Melanoma and the Breslow scale
Melanoma penetrating the skin layers
The Breslow scale (also sometimes referred to as the “primary tumor thickness scale”) measures the thickness of the tumor in terms of millimeters. Your doctor or pathology report may say something like “the tumor has a Breslow thickness of 0.5mm. This simply means that the depth of the tumor, as measured from highest to deepest part, is 0.5mm. Breslow thicknesses are often grouped into categories. This is because studies have shown that the thickness of the tumor is highly predictive of the risk of whether it has spread or will recur once removed. Generally, the categories used are the following:1,2
- Thickness of <1mm: At this level, it is very unlikely that the melanoma has grown deep enough for any of the cancer cells to break away from the primary tumor and spread.

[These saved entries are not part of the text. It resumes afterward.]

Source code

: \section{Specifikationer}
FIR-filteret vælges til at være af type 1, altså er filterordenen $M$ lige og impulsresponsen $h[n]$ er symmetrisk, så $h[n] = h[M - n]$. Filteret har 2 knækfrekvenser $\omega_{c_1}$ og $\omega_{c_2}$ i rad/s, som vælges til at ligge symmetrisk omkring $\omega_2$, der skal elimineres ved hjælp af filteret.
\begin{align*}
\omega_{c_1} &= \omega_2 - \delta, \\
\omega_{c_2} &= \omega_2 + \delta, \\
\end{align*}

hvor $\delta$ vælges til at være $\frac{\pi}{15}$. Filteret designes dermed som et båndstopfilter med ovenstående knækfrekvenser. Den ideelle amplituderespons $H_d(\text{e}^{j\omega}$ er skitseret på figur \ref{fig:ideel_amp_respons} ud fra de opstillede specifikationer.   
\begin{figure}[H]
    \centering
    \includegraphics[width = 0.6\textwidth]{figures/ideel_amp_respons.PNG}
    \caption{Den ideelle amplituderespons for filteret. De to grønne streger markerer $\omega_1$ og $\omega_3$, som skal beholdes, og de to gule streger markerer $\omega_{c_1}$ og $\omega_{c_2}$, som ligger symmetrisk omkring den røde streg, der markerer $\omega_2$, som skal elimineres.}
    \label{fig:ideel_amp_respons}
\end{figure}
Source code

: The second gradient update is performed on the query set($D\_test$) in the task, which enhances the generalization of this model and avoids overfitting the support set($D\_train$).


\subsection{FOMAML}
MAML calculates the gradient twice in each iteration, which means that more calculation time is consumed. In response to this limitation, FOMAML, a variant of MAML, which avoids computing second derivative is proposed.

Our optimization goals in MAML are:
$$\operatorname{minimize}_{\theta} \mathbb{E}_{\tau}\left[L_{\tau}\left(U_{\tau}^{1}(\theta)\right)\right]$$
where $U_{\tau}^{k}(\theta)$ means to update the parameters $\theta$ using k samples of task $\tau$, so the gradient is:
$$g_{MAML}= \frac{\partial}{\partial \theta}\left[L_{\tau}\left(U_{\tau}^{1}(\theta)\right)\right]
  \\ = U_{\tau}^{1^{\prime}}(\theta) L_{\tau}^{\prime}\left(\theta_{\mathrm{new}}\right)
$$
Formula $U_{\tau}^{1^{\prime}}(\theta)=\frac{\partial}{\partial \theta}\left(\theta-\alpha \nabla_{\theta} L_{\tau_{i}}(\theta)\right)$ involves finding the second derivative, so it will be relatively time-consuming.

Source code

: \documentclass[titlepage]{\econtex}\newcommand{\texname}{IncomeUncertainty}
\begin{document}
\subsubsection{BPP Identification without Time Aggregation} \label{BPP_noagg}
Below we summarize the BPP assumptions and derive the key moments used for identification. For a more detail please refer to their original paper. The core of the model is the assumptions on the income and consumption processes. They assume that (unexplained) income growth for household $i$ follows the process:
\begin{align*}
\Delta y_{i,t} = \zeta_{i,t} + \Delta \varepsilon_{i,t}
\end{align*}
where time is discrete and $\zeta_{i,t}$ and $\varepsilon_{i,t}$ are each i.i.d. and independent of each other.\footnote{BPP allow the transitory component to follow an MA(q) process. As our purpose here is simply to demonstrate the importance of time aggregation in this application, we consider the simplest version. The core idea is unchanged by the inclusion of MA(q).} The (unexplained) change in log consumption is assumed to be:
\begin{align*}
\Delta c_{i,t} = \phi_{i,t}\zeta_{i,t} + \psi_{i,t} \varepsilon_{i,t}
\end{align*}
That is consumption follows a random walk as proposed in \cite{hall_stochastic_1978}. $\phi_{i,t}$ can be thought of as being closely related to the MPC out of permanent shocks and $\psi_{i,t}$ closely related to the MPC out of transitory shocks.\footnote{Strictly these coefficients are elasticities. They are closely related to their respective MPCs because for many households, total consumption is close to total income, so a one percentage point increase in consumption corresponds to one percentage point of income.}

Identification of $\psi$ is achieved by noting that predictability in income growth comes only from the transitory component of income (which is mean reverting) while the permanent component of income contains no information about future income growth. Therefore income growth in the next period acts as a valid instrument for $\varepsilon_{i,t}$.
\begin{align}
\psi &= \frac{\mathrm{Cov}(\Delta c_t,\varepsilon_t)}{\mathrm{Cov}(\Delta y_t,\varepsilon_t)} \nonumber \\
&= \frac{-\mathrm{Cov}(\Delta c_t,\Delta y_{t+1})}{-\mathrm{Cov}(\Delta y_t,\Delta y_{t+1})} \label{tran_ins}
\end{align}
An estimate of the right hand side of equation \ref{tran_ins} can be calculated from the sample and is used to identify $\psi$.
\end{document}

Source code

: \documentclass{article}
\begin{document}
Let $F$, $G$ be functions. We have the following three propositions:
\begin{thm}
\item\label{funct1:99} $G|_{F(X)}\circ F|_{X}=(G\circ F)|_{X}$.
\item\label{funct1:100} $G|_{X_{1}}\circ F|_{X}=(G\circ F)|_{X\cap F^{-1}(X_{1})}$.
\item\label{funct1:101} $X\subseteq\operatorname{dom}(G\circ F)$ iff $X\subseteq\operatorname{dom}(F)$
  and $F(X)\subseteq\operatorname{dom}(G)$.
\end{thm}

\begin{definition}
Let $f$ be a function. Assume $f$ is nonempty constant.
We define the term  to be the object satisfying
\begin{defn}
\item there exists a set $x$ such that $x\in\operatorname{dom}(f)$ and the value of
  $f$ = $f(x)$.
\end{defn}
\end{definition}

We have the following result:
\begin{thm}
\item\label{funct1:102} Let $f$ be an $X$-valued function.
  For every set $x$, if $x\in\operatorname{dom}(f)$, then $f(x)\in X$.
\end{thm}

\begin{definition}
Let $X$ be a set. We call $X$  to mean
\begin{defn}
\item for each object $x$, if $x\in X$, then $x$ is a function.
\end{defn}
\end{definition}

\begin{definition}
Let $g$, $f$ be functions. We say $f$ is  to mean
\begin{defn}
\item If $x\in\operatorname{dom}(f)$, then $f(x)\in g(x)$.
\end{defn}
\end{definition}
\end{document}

Hence, there is a low risk of the melanoma coming back once it has been removed. Prognosis (5 year survival rate): 95-100%
- Thickness of 1-2mm: At this level, there is some risk that some melanoma cells have broken off an begun to spread. Your doctor will likely take a wider excision area when removing the melanoma tumor, and may perform other tests, such as a lymph node biopsy to assess whether it has spread to your lymph nodes. Prognosis (5 year survival rate): 80-96%
- Thickness of 2-4mm: At this level, the risk that the melanoma has begun to spread from the primary tumor is higher, and your doctor will likely perform some additional tests (indicates a high risk of the melanoma coming back). Prognosis (5 year survival rate): 60-75%
- Thickness of >4mm: At this level, the risk that the melanoma has begun to spread from the primary tumor is highest, and your doctor will likely perform some additional tests. Prognosis (5 year survival rate): 50%
In addition, if the melanoma shows signs of ulceration (if the tumor is cracked or bleeding), which will be confirmed by the pathology report, then the 5 and 15 year survival rates go down more. The biggest drop, is in the >4mm thickness category, where survival rates are roughly 15-20% lower(1).
It is important to note, however, that while the thickness of the melanoma is an indication of the risk that is may have spread, it is not a diagnosis that is has spread. Some melanomas thicker than 4mm have not spread, or have not spread far (and hence are very curable). This is why further diagnostic testing is usually warranted by your doctor.